Well, I assume you mean licensed 'by' ARM, not 'to' ARM - ARM are the IP holder and have no practical interest (apart from royalties) in the finished products.
The problem there is does a license to use something to design a product / asset mean that the licensor has additional control over that product/asset in terms of future development and how it's used...? Without the contracts being made public that is hard to answer.
I'm not sure how enforcable the use of a general purpose CPU core being restricted to certain market segments actually is - if it's a soft limitation based on royalty payments, etc., then again I expect this to be settled.
To complicate that even more, the designs are (supposedly / by all accounts) NOT using ARM standard customer IP (i.e. not using Cortex-A/X) cores - the CPU core design is Nuvia/Qualcomm customised - so what say can ARM really have there...?
I sense there is likely an 'intent' in the contracts for ARM to maybe try to enforce this approach but I suspect there is enough ambiguity in the contract itself (i.e. this specific type of scenario regarding taking over someone else's IP and assimilating it) that Qualcomm think they can defend their position.

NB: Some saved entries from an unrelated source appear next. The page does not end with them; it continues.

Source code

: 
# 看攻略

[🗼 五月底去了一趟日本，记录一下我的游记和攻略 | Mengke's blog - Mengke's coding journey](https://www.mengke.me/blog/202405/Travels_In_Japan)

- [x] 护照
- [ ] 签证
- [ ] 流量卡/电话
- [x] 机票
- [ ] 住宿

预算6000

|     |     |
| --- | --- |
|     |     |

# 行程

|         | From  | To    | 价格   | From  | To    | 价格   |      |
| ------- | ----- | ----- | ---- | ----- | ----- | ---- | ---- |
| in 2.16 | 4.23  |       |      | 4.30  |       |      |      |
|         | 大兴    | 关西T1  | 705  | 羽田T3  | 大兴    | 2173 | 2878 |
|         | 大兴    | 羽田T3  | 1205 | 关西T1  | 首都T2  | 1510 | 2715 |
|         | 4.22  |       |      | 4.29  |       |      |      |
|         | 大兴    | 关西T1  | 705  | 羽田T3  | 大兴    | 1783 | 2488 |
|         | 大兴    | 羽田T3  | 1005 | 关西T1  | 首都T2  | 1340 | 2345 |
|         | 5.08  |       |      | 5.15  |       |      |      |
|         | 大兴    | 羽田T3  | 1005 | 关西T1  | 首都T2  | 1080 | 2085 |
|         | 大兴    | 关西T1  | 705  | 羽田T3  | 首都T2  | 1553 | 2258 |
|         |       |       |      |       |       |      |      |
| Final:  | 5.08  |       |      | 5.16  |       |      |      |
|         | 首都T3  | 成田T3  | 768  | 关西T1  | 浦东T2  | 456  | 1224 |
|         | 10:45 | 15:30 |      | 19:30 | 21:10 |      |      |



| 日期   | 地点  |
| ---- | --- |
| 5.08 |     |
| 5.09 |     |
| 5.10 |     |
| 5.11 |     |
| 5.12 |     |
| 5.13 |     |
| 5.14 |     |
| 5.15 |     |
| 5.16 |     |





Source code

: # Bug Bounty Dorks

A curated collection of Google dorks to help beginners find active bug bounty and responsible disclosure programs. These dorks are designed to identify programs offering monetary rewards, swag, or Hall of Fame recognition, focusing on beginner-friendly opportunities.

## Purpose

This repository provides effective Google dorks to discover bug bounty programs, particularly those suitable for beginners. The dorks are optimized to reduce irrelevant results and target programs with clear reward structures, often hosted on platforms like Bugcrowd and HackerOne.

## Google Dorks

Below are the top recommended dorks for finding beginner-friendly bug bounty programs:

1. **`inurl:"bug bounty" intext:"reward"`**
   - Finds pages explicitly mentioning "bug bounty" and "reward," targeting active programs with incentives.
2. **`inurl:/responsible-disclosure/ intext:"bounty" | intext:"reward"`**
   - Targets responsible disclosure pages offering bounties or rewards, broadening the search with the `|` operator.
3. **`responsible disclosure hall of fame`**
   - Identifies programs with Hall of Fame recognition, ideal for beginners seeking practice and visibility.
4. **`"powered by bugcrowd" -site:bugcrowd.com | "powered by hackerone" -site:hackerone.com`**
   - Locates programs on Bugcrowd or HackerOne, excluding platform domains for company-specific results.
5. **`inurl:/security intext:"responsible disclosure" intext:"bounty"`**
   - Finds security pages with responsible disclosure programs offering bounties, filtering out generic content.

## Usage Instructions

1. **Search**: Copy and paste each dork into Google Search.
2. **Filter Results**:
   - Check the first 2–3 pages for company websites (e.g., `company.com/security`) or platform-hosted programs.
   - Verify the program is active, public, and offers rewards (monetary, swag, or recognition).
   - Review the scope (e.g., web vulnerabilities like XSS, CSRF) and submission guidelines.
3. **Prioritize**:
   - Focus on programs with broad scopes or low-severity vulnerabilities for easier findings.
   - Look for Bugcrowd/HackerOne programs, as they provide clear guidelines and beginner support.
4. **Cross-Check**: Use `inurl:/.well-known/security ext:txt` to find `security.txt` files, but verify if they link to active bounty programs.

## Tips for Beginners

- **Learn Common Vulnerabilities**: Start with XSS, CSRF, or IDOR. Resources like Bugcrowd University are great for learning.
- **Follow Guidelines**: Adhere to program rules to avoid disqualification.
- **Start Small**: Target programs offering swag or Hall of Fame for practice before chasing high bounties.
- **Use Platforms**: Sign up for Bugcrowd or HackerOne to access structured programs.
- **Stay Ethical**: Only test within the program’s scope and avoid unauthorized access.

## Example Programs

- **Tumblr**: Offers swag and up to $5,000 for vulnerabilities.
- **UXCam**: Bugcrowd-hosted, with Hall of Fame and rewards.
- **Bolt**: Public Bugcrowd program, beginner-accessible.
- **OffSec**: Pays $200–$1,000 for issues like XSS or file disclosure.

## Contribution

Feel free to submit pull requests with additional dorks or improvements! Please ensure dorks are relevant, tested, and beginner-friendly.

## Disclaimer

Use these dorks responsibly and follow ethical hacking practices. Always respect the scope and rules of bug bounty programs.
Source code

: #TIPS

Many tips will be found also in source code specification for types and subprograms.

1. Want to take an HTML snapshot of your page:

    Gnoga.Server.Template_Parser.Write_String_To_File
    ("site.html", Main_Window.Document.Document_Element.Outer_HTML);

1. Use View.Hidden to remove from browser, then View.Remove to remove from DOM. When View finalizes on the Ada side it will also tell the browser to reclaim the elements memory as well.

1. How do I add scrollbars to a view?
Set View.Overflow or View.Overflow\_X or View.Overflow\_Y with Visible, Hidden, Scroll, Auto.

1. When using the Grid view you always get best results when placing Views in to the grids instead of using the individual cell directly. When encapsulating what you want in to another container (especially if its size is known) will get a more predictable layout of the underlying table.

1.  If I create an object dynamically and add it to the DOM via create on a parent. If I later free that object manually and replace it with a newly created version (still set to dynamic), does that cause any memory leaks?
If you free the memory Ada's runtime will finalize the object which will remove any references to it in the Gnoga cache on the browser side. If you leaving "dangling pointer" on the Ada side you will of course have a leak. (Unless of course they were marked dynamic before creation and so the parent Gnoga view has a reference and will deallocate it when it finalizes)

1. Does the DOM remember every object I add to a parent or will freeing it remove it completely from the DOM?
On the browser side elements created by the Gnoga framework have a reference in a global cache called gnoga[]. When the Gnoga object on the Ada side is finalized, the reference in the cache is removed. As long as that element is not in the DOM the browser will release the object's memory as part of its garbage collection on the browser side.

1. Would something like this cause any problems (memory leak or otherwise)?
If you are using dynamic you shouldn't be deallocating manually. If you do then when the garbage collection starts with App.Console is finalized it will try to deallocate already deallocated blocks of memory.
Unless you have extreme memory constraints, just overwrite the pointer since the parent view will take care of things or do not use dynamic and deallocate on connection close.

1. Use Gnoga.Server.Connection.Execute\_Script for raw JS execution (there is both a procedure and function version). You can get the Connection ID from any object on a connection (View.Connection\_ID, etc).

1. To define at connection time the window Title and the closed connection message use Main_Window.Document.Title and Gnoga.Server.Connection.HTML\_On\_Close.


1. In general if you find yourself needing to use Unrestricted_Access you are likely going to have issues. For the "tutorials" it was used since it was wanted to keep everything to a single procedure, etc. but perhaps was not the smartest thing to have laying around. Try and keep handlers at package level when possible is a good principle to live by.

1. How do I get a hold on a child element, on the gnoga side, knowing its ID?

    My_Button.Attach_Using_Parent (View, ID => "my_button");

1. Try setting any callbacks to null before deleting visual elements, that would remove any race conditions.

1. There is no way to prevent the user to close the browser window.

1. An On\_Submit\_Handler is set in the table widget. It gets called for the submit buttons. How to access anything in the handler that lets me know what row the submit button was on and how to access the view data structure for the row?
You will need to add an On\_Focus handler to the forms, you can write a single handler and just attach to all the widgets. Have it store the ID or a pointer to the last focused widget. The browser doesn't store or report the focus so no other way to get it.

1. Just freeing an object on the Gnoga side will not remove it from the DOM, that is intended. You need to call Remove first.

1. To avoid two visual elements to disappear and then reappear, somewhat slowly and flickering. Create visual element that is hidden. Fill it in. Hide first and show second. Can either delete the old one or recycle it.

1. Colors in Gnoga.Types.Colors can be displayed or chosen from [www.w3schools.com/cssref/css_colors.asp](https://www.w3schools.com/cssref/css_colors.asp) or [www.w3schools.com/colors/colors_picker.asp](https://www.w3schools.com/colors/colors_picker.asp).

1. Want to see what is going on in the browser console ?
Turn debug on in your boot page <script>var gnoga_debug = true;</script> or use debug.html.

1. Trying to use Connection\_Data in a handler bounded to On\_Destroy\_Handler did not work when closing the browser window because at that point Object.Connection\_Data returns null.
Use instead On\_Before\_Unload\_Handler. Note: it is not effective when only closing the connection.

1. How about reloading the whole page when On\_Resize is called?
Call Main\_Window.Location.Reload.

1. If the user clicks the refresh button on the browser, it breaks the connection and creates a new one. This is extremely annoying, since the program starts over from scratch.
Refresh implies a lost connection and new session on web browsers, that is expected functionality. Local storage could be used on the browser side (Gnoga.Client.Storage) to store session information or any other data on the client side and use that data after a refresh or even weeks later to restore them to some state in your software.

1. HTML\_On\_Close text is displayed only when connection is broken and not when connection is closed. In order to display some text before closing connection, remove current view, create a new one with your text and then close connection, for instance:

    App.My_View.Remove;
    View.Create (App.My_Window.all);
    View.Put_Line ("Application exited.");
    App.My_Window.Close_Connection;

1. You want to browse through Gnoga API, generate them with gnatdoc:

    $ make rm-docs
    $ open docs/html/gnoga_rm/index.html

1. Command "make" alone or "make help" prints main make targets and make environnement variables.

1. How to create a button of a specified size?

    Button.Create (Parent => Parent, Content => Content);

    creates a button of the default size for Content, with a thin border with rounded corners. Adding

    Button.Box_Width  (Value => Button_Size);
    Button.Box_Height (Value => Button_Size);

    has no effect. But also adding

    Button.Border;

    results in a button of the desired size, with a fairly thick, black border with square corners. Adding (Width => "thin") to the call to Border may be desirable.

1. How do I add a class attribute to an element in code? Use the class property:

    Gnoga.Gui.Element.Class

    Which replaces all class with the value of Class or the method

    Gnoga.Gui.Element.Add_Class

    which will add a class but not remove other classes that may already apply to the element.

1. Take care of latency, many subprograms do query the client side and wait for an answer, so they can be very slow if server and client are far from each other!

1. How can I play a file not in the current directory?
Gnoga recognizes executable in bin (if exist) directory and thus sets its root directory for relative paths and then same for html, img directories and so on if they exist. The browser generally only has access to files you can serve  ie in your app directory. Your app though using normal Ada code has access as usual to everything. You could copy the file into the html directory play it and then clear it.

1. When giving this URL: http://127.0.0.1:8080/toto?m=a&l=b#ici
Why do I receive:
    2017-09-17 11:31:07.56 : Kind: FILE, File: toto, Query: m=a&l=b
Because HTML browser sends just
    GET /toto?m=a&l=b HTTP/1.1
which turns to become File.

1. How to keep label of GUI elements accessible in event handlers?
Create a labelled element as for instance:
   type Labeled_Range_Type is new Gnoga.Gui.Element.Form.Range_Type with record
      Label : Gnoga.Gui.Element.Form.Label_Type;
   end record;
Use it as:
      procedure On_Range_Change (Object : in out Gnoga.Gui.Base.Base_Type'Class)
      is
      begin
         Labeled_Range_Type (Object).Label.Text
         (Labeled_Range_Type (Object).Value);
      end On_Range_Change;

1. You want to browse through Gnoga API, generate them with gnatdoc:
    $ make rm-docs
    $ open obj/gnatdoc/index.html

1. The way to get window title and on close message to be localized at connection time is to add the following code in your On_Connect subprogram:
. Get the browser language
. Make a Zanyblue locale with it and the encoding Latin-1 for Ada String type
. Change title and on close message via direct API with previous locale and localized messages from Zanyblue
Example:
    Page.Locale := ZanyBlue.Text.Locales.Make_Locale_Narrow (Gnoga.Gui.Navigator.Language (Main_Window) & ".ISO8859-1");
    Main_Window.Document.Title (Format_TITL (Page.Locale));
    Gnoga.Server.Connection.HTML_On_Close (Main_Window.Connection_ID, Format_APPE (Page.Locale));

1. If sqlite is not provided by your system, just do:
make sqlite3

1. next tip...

The summary version of ARM's claim is "
that Qualcomm violated the license agreement by using designs from Nuvia without Arm's approval" - we have no idea what rights of ownership ARM has on those designs (which are legitimately now Qualcomm assets in terms of whatever ownership Nuvia had). If those designs utilise say some amount of the ARM Cortex IP blocks directly, then ARM possibly have a credible case in terms of some right of approval / ownership.
No doubt Apple said to ARM. "Hey those Nuvia engineers left us, now they're giving away our design to Qualcomm. Stop them."
Surely that's Apple's problem and if true they could pursue effectively themselves - and get the payout directly from any judgement rather than some latent gain.